Segment Start: Dataset records

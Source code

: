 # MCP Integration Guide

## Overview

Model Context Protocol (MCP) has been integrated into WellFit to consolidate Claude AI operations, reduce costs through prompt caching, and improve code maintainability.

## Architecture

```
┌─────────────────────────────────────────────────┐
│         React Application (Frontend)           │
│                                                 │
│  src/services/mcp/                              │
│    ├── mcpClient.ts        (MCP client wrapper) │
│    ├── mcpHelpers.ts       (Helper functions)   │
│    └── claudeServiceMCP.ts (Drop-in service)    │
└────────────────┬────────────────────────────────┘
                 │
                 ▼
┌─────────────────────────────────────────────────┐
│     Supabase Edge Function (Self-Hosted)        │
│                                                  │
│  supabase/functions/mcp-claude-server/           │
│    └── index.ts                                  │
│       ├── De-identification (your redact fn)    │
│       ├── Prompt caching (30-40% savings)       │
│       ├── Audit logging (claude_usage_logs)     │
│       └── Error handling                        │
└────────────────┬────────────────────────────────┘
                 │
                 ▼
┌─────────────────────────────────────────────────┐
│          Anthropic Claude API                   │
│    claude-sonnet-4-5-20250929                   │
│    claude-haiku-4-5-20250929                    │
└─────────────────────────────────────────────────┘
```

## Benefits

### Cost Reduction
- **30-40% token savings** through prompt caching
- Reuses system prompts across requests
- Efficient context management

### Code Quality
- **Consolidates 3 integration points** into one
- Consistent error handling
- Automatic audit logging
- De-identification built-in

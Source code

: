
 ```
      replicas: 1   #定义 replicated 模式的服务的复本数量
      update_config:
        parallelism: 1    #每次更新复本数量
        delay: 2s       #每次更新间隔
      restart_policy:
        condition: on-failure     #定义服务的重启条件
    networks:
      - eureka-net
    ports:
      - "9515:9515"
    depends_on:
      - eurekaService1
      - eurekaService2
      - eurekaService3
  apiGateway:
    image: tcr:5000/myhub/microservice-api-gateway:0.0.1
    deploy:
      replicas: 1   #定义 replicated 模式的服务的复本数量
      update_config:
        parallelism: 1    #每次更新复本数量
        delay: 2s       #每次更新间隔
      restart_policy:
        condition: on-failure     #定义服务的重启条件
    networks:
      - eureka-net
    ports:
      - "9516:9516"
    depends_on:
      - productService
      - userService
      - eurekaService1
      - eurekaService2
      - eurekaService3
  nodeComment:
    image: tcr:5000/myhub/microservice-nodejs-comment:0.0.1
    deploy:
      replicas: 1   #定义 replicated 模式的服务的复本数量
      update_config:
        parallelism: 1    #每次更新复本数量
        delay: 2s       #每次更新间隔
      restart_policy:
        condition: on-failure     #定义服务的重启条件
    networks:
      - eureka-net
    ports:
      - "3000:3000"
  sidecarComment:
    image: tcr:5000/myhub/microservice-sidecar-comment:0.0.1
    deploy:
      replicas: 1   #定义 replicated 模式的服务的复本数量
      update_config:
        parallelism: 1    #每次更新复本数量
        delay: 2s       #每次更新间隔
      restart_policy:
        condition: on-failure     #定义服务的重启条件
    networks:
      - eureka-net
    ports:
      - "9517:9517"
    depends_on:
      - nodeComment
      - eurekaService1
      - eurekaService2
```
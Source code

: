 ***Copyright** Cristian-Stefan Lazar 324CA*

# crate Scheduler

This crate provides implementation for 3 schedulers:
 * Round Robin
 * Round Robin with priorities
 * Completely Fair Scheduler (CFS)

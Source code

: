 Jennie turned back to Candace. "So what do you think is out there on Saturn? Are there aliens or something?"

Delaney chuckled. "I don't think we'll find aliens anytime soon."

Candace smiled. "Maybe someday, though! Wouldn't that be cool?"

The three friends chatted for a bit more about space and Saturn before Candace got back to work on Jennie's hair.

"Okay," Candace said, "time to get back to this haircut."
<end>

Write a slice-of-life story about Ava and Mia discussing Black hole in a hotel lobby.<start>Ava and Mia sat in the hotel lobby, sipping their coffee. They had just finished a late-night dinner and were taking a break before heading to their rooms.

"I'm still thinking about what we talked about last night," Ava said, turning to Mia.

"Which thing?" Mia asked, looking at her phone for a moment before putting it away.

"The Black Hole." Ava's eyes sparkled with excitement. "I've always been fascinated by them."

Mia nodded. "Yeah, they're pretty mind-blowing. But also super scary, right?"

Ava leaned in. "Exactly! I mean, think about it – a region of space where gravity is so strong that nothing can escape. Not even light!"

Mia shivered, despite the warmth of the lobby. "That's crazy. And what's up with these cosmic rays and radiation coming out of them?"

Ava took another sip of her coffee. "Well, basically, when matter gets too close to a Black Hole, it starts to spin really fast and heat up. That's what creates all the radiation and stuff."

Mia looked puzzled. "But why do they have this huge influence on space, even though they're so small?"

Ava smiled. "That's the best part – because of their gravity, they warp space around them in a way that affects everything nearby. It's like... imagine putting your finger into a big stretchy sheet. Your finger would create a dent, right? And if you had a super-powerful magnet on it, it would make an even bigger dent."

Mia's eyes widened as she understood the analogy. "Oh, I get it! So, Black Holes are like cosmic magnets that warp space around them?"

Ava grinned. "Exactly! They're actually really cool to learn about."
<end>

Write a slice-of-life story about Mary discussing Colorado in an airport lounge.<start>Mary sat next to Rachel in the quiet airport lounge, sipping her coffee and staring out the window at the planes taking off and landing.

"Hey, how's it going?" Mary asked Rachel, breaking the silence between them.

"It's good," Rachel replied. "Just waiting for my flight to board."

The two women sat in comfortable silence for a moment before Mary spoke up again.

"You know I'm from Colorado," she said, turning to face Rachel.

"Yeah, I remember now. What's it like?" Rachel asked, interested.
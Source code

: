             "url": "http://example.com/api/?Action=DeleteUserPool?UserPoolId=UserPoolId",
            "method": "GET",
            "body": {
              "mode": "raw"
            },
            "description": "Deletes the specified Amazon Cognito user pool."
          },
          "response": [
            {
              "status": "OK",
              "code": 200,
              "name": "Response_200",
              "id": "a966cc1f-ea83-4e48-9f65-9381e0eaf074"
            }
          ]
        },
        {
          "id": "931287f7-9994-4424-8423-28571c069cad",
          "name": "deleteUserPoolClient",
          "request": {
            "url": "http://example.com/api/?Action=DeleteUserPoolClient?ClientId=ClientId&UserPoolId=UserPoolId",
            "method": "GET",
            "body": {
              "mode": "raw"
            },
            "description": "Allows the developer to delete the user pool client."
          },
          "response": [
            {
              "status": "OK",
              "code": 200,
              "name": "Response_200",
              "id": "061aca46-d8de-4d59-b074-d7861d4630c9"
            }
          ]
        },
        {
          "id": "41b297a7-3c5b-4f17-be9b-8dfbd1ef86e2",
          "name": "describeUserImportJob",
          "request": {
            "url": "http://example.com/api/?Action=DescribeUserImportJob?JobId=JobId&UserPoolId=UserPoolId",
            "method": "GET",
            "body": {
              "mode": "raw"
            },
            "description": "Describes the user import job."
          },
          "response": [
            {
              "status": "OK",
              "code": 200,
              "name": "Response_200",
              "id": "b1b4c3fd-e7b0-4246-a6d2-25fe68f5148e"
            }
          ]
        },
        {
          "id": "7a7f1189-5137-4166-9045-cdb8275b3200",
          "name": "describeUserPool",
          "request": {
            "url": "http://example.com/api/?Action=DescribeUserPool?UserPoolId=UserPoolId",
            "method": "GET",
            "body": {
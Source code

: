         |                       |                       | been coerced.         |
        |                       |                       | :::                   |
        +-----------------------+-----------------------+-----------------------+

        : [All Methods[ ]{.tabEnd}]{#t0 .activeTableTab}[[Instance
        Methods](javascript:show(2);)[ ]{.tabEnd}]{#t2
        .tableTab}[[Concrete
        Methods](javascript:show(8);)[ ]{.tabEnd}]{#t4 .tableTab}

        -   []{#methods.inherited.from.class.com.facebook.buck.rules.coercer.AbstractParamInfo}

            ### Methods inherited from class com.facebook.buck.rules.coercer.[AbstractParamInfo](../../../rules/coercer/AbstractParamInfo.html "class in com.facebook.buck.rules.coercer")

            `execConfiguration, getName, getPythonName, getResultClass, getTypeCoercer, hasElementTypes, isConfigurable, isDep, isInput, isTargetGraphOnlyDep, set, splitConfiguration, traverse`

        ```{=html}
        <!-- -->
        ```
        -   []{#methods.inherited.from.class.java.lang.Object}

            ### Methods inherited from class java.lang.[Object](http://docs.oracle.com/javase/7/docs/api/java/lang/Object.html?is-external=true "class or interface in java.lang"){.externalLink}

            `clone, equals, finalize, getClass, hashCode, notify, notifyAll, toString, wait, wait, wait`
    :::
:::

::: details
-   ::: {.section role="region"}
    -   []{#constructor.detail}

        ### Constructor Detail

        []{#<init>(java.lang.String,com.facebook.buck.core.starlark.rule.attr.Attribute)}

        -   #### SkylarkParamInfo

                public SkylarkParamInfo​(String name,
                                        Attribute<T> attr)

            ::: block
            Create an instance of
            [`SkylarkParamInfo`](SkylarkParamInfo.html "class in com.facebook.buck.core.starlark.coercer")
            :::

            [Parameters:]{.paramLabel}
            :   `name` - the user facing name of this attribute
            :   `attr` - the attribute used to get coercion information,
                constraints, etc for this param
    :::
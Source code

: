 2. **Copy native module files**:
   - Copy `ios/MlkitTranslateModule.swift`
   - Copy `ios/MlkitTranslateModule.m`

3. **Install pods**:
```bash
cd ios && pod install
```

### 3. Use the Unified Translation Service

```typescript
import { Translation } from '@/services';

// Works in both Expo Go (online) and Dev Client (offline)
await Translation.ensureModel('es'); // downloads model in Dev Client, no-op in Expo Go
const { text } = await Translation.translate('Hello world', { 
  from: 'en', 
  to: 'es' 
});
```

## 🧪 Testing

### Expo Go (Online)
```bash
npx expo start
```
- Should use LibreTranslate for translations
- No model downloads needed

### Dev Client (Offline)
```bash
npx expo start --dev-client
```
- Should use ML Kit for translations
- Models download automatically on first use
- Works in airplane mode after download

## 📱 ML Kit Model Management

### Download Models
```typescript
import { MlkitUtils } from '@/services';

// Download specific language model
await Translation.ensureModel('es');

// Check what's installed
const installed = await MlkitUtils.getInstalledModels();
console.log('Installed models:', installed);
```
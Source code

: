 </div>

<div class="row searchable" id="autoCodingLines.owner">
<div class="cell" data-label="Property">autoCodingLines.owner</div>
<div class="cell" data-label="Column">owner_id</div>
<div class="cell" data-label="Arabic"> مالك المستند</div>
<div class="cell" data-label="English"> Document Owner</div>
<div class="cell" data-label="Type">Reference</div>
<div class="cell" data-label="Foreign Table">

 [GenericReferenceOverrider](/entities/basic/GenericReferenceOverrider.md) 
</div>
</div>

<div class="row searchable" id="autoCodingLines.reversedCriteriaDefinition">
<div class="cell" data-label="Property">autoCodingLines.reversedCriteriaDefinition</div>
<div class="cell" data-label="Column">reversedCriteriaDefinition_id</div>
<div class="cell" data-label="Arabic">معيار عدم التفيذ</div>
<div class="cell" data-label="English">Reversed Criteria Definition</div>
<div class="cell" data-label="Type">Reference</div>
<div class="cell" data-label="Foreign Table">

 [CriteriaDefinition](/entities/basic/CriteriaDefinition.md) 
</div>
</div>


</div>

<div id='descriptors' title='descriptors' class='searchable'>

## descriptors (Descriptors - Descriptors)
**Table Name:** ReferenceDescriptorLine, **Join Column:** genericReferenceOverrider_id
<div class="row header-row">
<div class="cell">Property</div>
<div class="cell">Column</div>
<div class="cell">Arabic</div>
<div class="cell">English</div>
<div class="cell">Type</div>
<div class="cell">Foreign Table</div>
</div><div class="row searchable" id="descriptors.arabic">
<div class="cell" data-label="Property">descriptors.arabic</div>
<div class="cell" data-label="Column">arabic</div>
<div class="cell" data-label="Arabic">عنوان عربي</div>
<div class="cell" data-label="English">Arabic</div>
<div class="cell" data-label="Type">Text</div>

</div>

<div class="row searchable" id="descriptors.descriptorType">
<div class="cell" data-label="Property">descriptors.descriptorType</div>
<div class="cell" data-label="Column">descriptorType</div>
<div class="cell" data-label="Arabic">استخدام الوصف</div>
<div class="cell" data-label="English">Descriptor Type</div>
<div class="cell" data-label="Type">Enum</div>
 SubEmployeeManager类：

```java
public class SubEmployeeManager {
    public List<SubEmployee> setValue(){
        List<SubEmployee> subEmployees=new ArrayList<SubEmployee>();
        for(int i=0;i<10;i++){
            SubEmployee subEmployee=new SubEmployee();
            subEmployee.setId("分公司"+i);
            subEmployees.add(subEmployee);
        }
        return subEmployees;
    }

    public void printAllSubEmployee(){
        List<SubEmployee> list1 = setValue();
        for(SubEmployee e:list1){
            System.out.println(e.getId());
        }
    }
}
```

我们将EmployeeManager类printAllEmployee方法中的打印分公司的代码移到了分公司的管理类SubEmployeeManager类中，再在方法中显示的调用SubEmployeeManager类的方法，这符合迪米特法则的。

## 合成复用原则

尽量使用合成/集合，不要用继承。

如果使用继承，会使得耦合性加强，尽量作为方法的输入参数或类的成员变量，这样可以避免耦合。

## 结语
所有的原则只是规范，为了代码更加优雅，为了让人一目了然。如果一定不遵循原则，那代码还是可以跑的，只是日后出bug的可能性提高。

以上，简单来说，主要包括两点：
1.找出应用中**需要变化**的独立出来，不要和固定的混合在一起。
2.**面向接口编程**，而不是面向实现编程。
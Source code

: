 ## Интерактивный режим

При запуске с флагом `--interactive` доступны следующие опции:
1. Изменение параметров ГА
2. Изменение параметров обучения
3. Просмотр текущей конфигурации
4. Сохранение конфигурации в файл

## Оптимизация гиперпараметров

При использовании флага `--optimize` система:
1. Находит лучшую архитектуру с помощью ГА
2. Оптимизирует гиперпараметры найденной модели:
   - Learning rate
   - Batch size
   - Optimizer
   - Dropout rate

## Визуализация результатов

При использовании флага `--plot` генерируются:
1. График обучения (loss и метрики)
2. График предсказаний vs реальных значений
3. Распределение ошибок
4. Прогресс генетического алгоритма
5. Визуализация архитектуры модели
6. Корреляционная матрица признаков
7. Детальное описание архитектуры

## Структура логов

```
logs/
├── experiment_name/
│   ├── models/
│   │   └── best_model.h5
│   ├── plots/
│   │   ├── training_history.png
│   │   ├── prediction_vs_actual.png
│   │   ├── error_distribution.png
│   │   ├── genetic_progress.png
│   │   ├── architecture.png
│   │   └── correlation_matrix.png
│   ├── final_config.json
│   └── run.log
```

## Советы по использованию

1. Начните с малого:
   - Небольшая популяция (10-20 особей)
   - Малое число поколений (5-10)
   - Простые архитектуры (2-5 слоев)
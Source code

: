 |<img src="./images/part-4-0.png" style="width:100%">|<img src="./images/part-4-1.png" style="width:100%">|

Segment End: Dataset records

> _Directions for this task_
For each line of the listing that holds the word "javascript", show that line.

> _Answer below_
        Methods](javascript:show(2);)[ ]{.tabEnd}]{#t2
        Methods](javascript:show(8);)[ ]{.tabEnd}]{#t4 .tableTab}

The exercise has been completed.